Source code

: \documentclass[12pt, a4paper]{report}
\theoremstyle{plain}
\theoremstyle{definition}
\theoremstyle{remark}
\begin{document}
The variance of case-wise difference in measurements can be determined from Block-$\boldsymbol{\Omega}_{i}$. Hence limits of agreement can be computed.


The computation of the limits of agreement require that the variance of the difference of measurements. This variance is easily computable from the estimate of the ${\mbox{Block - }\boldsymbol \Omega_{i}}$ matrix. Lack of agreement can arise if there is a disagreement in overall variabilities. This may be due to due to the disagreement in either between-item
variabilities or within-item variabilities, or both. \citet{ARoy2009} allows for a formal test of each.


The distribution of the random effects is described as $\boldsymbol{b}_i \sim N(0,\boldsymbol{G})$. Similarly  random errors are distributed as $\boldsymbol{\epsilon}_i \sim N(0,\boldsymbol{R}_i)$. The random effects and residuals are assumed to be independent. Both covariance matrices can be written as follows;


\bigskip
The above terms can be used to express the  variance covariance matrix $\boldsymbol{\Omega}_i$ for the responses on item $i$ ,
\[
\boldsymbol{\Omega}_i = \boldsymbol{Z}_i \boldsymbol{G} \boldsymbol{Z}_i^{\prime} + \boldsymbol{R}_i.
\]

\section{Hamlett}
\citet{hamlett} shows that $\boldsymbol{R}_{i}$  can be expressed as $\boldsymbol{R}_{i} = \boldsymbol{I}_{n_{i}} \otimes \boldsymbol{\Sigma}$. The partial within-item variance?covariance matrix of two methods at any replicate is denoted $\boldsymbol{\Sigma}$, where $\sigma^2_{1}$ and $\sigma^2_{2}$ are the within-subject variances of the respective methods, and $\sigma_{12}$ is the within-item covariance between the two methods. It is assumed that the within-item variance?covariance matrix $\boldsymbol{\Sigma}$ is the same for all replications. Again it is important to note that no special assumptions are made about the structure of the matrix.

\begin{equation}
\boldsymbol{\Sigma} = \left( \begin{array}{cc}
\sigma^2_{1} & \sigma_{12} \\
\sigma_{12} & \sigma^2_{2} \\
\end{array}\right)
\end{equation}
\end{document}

________________________________________

*EXERCISE OBJECTIVE:* Reproduce all records exactly, without omissions.

*EXERCISE RESPONSE:*
Source code

: \documentclass[12pt, a4paper]{report}
\theoremstyle{plain}
\theoremstyle{definition}
\theoremstyle{remark}
\begin{document}
The variance of case-wise difference in measurements can be determined from Block-$\boldsymbol{\Omega}_{i}$. Hence limits of agreement can be computed.


The computation of the limits of agreement require that the variance of the difference of measurements. This variance is easily computable from the estimate of the ${\mbox{Block - }\boldsymbol \Omega_{i}}$ matrix. Lack of agreement can arise if there is a disagreement in overall variabilities. This may be due to due to the disagreement in either between-item
variabilities or within-item variabilities, or both. \citet{ARoy2009} allows for a formal test of each.


The distribution of the random effects is described as $\boldsymbol{b}_i \sim N(0,\boldsymbol{G})$. Similarly  random errors are distributed as $\boldsymbol{\epsilon}_i \sim N(0,\boldsymbol{R}_i)$. The random effects and residuals are assumed to be independent. Both covariance matrices can be written as follows;


\bigskip
The above terms can be used to express the  variance covariance matrix $\boldsymbol{\Omega}_i$ for the responses on item $i$ ,
\[
\boldsymbol{\Omega}_i = \boldsymbol{Z}_i \boldsymbol{G} \boldsymbol{Z}_i^{\prime} + \boldsymbol{R}_i.
\]

\section{Hamlett}
\citet{hamlett} shows that $\boldsymbol{R}_{i}$  can be expressed as $\boldsymbol{R}_{i} = \boldsymbol{I}_{n_{i}} \otimes \boldsymbol{\Sigma}$. The partial within-item variance?covariance matrix of two methods at any replicate is denoted $\boldsymbol{\Sigma}$, where $\sigma^2_{1}$ and $\sigma^2_{2}$ are the within-subject variances of the respective methods, and $\sigma_{12}$ is the within-item covariance between the two methods. It is assumed that the within-item variance?covariance matrix $\boldsymbol{\Sigma}$ is the same for all replications. Again it is important to note that no special assumptions are made about the structure of the matrix.

\begin{equation}
\boldsymbol{\Sigma} = \left( \begin{array}{cc}
\sigma^2_{1} & \sigma_{12} \\
\sigma_{12} & \sigma^2_{2} \\
\end{array}\right)
\end{equation}
\end{document}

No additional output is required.